Work instructions: Pick out every line of the entries below where "after" occurs, and copy those lines.

Dataset excerpts:

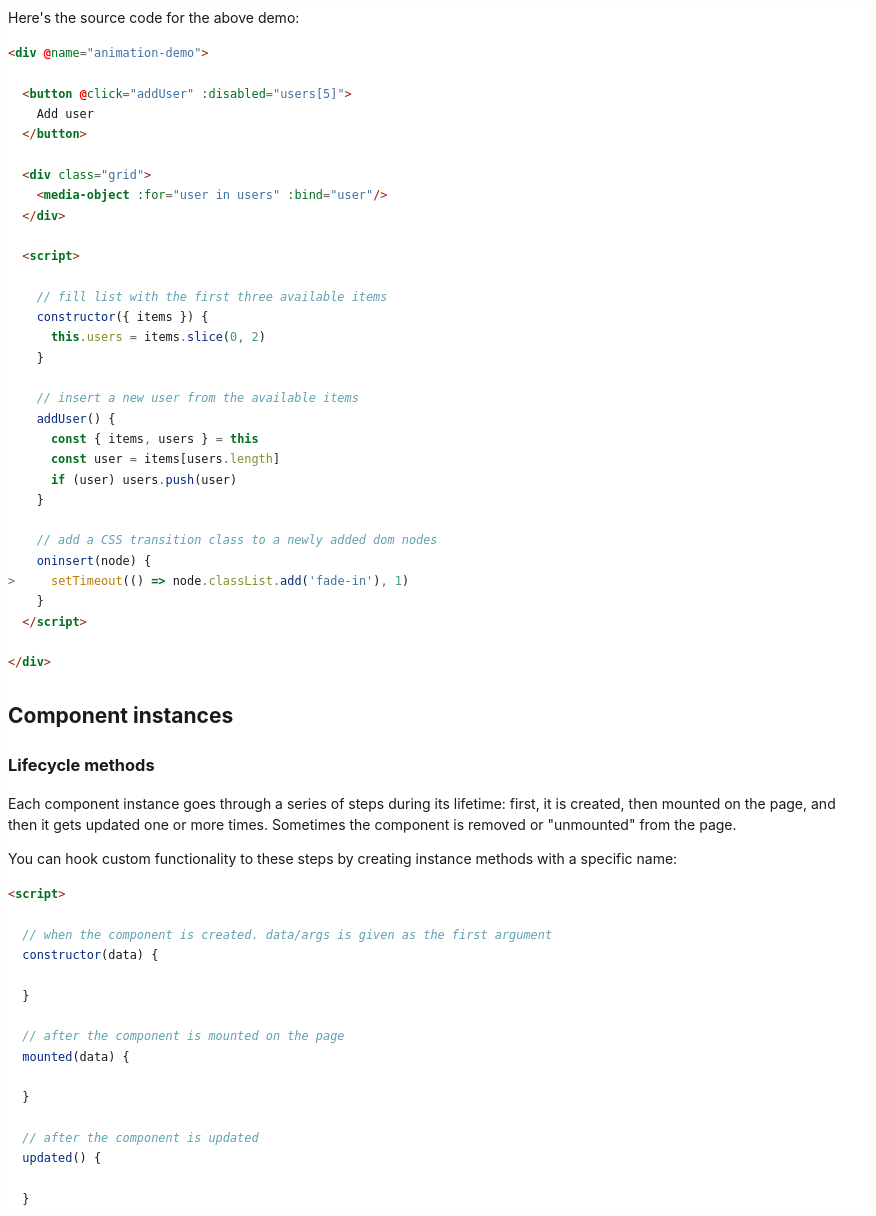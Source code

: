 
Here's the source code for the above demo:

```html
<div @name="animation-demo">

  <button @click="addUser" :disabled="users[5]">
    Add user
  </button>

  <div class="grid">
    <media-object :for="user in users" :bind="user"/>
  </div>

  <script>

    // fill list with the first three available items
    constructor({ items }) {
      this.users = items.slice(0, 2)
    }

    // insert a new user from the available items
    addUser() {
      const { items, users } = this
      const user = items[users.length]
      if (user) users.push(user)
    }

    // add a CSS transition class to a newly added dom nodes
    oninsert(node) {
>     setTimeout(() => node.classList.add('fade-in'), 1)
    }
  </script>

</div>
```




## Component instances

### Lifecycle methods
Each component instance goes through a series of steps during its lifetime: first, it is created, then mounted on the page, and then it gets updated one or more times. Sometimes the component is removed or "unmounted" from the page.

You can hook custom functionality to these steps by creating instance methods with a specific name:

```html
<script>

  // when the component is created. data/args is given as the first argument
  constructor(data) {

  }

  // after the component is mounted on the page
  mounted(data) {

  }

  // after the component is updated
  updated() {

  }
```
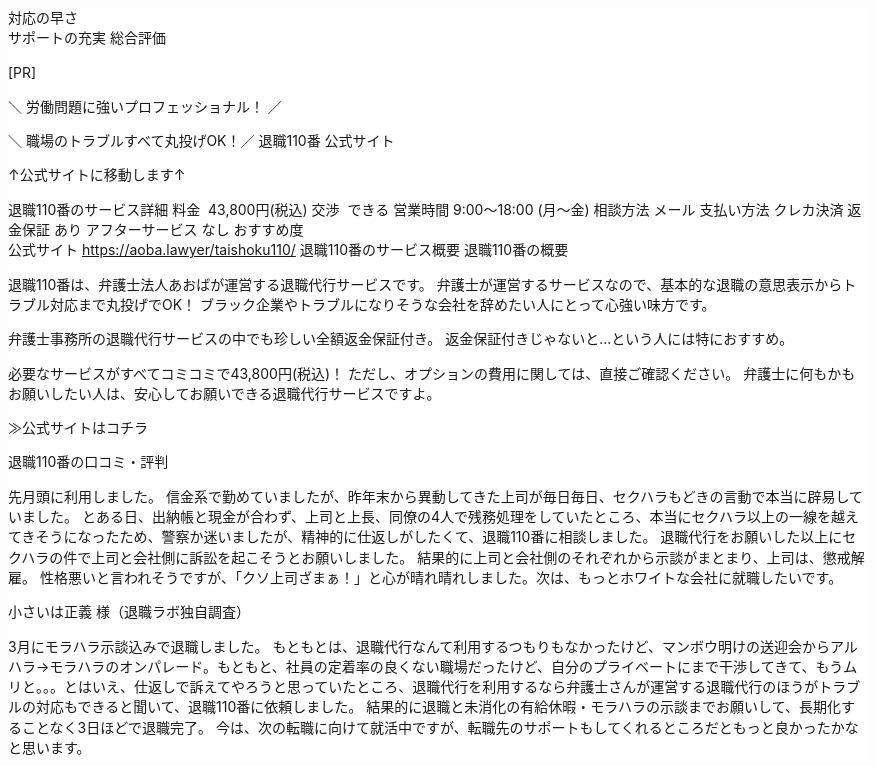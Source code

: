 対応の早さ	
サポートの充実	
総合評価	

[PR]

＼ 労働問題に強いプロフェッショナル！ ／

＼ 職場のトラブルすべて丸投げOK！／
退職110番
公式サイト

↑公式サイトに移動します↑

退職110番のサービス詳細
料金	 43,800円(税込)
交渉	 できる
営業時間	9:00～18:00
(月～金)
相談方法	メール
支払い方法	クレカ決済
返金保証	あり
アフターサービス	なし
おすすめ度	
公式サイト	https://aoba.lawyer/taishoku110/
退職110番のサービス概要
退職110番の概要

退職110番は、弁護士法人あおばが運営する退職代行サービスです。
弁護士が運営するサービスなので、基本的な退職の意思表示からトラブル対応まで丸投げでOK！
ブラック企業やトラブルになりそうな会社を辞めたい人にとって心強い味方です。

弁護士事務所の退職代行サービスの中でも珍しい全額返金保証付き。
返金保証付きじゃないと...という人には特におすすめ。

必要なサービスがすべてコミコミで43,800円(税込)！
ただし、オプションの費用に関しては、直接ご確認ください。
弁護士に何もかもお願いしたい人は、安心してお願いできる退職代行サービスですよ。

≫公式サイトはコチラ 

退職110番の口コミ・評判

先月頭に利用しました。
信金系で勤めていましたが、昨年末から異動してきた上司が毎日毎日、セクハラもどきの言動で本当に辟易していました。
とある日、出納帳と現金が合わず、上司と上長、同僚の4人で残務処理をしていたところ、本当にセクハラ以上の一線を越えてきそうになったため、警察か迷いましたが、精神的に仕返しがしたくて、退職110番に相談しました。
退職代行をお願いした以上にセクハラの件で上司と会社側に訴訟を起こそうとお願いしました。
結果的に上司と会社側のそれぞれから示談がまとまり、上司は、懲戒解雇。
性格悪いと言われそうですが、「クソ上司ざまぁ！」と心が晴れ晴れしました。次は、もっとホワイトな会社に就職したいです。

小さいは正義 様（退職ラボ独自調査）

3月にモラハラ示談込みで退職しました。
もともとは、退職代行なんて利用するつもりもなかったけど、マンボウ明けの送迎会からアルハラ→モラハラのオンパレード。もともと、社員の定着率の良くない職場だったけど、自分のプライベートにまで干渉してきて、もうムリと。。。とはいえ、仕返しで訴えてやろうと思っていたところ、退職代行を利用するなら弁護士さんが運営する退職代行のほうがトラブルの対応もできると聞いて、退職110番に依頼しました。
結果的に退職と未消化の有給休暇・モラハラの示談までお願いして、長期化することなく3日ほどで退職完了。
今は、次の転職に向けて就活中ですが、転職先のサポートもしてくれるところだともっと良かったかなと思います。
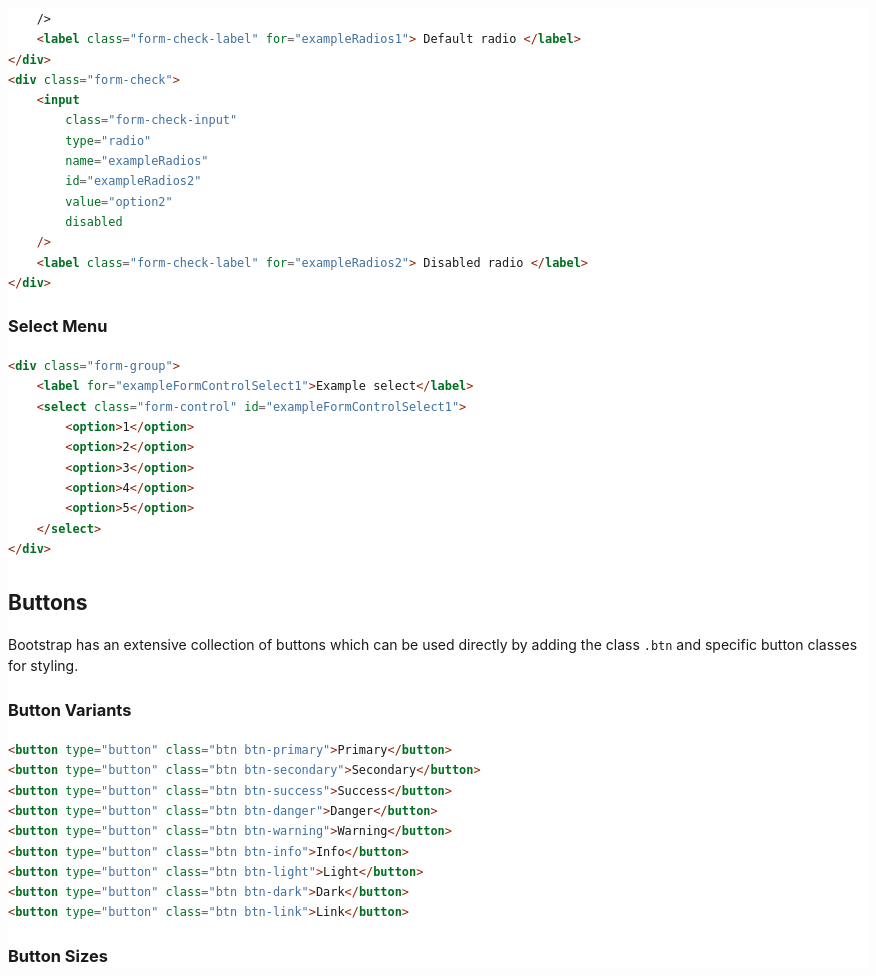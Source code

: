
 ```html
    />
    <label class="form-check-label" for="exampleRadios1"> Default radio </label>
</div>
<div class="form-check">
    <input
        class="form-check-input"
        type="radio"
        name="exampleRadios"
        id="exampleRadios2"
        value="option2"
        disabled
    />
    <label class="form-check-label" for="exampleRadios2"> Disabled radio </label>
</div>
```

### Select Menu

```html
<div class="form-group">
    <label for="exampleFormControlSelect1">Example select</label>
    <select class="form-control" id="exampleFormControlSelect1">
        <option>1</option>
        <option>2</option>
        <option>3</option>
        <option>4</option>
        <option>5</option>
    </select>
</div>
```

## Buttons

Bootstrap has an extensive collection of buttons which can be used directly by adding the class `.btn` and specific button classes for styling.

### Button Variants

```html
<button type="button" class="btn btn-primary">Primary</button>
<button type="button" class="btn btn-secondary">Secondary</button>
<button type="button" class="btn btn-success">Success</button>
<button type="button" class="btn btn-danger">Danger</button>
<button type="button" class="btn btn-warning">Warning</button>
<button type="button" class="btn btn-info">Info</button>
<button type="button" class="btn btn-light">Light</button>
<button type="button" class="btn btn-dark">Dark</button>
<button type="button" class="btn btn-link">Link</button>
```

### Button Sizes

Result:
  // after the component is mounted on the page
  // after the component is updated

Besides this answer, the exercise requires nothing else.